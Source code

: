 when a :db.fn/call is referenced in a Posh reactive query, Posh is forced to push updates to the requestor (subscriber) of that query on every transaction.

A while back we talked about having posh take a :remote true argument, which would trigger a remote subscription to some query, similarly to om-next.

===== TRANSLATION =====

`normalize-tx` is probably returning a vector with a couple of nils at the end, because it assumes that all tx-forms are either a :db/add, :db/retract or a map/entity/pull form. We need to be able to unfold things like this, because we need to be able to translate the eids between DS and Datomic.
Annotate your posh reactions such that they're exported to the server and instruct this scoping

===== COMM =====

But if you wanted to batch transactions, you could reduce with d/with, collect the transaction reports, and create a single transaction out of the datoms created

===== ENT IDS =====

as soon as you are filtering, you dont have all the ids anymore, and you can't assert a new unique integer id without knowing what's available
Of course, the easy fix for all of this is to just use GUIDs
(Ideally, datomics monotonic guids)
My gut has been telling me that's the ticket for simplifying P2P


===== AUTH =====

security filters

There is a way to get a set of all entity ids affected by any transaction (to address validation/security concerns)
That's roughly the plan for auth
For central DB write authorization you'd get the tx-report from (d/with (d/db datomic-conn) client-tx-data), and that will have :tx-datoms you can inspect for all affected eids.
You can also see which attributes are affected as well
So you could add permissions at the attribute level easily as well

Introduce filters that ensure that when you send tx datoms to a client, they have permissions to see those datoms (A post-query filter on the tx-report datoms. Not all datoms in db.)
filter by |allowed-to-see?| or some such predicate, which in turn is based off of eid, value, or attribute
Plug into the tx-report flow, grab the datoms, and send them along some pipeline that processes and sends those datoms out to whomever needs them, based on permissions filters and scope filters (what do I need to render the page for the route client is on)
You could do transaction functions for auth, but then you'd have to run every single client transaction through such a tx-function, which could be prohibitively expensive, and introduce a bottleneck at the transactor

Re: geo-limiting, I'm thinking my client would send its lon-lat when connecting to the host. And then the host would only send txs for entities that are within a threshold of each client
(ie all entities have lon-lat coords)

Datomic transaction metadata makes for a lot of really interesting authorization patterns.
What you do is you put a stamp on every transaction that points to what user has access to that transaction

= = =

Go through the records above and return each line in which the word "authorization" occurs.

Task solution ▸
For central DB write authorization you'd get the tx-report from (d/with (d/db datomic-conn) client-tx-data), and that will have :tx-datoms you can inspect for all affected eids.
Datomic transaction metadata makes for a lot of really interesting authorization patterns.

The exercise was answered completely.